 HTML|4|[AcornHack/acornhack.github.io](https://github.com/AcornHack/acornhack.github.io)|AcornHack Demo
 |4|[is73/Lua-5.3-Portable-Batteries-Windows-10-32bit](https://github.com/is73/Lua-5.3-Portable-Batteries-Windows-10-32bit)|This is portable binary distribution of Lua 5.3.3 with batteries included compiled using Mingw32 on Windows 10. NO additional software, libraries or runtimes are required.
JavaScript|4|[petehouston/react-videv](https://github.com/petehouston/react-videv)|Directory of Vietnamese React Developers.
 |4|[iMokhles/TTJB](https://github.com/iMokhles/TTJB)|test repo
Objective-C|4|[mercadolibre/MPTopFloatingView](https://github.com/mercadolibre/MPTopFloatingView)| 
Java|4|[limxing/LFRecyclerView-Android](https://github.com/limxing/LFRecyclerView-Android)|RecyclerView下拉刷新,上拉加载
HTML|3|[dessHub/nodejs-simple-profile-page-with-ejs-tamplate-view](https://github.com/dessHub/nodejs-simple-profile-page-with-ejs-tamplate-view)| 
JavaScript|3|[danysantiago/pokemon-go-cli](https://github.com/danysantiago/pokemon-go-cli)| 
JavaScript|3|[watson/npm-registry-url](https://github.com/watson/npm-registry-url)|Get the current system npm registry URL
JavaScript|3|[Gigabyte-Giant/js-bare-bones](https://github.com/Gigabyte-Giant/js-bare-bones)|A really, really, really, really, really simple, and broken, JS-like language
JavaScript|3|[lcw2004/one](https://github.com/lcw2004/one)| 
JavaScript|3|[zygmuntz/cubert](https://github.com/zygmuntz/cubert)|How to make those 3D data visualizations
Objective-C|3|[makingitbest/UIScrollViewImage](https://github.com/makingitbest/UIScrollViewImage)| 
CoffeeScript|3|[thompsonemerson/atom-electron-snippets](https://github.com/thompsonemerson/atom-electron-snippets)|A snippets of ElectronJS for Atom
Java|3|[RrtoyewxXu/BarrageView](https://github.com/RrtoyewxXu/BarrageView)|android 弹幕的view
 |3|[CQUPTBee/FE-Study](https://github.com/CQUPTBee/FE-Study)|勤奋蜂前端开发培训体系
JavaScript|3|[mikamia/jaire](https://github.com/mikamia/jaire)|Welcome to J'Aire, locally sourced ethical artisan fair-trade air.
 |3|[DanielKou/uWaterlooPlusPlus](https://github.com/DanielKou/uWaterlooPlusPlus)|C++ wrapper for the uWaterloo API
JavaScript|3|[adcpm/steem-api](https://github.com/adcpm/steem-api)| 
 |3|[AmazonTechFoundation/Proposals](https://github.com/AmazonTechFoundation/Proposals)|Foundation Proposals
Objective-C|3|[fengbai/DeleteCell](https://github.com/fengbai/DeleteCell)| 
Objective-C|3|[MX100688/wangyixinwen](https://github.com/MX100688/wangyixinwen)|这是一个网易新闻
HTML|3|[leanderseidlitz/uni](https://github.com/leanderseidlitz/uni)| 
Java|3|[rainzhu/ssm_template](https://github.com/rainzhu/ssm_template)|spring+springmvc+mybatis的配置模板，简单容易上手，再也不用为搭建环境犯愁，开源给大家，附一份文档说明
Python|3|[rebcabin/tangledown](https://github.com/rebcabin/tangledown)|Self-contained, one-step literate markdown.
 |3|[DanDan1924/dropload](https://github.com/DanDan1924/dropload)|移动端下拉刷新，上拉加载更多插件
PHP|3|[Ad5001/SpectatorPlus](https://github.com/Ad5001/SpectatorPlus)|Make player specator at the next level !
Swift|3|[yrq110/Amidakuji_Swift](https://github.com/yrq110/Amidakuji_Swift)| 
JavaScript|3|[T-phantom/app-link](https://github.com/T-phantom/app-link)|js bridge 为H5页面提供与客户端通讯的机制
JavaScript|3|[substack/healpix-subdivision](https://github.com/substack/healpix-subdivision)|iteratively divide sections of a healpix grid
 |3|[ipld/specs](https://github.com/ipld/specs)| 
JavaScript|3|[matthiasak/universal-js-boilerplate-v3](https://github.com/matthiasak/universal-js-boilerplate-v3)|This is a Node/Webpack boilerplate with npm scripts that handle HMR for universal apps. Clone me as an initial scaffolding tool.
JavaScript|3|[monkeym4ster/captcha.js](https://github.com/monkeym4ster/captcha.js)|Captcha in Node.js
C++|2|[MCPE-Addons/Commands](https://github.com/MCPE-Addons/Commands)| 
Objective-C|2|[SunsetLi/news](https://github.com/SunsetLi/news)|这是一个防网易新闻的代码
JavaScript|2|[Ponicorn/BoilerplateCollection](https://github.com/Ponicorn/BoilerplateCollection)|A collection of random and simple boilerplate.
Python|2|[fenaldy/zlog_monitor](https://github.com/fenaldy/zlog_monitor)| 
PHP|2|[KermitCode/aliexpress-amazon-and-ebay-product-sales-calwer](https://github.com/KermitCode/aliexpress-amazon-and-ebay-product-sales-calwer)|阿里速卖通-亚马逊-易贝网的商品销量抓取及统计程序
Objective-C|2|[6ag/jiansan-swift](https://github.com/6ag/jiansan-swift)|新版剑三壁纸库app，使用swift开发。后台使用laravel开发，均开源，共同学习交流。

◆ TO DO: Copy out each line from the listing that contains the string "simple".

◆ RESPONSE AREA:
HTML|3|[dessHub/nodejs-simple-profile-page-with-ejs-tamplate-view](https://github.com/dessHub/nodejs-simple-profile-page-with-ejs-tamplate-view)| 
JavaScript|3|[Gigabyte-Giant/js-bare-bones](https://github.com/Gigabyte-Giant/js-bare-bones)|A really, really, really, really, really simple, and broken, JS-like language
JavaScript|2|[Ponicorn/BoilerplateCollection](https://github.com/Ponicorn/BoilerplateCollection)|A collection of random and simple boilerplate.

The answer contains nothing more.